Los datos corresponden al seguimiento realizado por el área de Epidemiología del Ministerio de Salud Pública de Salta hasta la semana epidemiológica 26, que finalizó el 4 de julio. En ese período se notificó un nuevo caso en Capital, mientras que el acumulado anual alcanzó las 256 personas afectadas.
Del total registrado, 215 casos corresponden al departamento Capital. También se contabilizaron 18 episodios en San Martín, 16 en Anta, uno en Orán, uno en Rosario de la Frontera y cinco casos correspondientes a personas con residencia en otras provincias.
Ante esta situación, las autoridades sanitarias recordaron la importancia de reforzar las medidas de prevención en viviendas y espacios cercanos, especialmente durante los meses de mayor calor, cuando aumenta la presencia de estos arácnidos.
El alacrán más frecuente en Salta suele ser de color castaño claro, con tres franjas marrones sobre el lomo, patas sin manchas y pinzas finas y alargadas. Puede medir entre 4 y 6,5 centímetros y posee un aguijón con el que inyecta una toxina que afecta principalmente al sistema nervioso.
Estos animales suelen ingresar a los hogares en busca de alimento, ya que se alimentan de insectos como cucarachas y arañas. Tienen hábitos nocturnos y pueden esconderse en grietas, desagües, acumulaciones de madera, ladrillos, escombros, depósitos y otros lugares oscuros.
Desde Salud Pública señalaron que las picaduras suelen producirse con mayor frecuencia en los pies y piernas, especialmente durante noches calurosas o jornadas con cambios climáticos. Ante una picadura, se recomienda aplicar frío en la zona afectada y acudir de inmediato al centro de salud más cercano.
También se aconseja, si es posible, conservar el alacrán vivo o muerto para facilitar su identificación por parte del personal sanitario.
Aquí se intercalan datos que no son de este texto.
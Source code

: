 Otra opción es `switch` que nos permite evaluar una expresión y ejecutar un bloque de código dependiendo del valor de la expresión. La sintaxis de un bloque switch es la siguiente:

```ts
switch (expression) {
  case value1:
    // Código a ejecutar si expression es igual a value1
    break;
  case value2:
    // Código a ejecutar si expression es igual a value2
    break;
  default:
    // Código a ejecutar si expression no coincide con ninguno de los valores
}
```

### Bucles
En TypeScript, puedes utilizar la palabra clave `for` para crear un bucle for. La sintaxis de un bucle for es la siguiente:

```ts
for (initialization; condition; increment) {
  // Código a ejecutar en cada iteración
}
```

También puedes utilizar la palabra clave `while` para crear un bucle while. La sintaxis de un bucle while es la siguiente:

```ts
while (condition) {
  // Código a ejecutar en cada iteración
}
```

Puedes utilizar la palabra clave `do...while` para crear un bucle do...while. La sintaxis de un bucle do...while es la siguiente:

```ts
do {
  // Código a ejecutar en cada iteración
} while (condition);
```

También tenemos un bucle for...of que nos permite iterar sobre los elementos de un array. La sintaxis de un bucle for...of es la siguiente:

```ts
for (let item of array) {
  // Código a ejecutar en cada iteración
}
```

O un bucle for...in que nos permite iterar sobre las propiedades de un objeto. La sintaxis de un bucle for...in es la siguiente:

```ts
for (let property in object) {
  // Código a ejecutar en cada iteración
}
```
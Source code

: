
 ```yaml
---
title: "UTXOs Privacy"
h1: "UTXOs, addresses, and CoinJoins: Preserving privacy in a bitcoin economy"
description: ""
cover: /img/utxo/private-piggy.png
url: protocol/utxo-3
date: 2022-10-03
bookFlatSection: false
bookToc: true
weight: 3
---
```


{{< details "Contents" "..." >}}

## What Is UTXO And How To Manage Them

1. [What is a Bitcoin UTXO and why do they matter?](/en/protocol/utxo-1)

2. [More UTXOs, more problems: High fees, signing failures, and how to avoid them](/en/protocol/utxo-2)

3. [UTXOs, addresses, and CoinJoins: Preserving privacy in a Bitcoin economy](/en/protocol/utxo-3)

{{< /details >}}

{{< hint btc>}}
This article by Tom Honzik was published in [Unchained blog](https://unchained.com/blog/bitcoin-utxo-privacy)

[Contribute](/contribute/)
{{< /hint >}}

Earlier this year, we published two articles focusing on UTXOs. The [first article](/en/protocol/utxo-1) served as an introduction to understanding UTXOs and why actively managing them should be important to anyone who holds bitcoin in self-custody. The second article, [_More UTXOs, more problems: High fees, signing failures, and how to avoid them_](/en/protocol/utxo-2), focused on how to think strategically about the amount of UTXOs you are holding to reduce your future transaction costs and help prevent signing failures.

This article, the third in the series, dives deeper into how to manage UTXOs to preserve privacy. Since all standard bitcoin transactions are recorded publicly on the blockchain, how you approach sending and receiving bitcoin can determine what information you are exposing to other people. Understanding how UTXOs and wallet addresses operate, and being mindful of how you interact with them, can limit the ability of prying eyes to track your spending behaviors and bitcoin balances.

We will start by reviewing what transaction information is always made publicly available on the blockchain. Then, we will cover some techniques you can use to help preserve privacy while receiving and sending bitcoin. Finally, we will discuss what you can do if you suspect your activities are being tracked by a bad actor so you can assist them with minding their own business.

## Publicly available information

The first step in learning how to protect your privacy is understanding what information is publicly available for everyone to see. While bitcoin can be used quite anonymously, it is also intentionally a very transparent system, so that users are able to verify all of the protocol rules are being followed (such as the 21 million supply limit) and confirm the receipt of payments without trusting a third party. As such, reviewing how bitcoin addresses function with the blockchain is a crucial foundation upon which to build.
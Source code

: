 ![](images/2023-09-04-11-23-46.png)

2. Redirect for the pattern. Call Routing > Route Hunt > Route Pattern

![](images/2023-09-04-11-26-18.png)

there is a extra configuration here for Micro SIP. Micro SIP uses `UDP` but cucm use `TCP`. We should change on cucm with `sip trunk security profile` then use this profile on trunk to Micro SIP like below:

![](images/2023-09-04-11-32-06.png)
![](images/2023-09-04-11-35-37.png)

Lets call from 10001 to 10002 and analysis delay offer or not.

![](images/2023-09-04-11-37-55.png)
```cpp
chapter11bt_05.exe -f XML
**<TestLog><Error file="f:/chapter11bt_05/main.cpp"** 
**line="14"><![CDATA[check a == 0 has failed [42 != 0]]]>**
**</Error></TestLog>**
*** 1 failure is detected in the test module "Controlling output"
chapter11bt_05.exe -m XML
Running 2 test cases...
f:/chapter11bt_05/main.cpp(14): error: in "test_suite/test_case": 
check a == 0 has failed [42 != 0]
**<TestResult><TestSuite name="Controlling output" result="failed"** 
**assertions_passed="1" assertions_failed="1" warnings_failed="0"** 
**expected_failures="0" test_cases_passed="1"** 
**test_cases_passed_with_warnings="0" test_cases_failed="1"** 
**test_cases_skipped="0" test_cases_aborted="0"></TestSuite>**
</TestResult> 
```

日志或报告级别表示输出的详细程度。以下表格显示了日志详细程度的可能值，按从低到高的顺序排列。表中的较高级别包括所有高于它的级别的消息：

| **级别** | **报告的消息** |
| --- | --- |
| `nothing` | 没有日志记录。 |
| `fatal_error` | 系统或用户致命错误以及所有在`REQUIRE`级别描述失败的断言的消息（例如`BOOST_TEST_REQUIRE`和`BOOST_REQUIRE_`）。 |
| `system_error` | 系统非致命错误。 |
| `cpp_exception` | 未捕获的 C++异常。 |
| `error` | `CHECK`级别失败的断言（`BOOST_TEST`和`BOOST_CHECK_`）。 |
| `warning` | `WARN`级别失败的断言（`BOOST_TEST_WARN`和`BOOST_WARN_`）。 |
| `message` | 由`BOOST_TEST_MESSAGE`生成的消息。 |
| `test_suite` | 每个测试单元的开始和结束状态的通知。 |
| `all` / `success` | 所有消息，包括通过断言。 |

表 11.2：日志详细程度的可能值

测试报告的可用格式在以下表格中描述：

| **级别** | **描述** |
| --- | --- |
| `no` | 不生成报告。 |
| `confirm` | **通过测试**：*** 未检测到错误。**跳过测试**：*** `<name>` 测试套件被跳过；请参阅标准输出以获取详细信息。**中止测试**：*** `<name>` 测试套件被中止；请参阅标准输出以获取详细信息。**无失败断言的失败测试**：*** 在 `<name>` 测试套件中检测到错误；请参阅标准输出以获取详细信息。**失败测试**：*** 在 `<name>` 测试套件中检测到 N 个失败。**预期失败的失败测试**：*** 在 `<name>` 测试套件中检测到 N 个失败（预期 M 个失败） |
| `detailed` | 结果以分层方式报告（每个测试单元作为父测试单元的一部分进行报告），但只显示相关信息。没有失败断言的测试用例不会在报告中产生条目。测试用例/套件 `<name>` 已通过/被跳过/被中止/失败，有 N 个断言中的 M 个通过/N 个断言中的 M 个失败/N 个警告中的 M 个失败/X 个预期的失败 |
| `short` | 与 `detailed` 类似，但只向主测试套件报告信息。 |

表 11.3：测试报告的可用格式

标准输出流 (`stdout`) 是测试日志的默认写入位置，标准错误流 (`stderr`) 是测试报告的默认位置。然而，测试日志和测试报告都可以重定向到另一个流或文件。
En caso de eliminarlo, se debe evitar aplastarlo o destruirlo, ya que esto puede dificultar el reconocimiento de la especie.
En la ciudad de Salta, las personas afectadas deben dirigirse a la guardia del hospital Señor del Milagro, mientras que quienes viven en el interior provincial deben concurrir al hospital o centro asistencial más cercano.
Para reducir el riesgo de picaduras, se recomienda mantener los ambientes limpios y ventilados, evitar la acumulación de objetos que puedan servir de refugio, sellar grietas en paredes y pisos y colocar protecciones en rejillas y desagües.
Además, es importante revisar la ropa y el calzado antes de utilizarlos, evitar caminar descalzo en patios o jardines y controlar especialmente los lugares donde juegan los niños. También se aconseja revisar la cama antes de acostarse si previamente se detectó la presencia de un alacrán dentro del domicilio.
Las picaduras pueden provocar dolor intenso, ardor, enrojecimiento y adormecimiento en la zona afectada. En algunos casos, principalmente en niños, pueden aparecer síntomas más generales como fiebre, sudoración, vómitos, temblores, alteraciones cardíacas o dificultades visuales, por lo que la atención médica rápida resulta fundamental.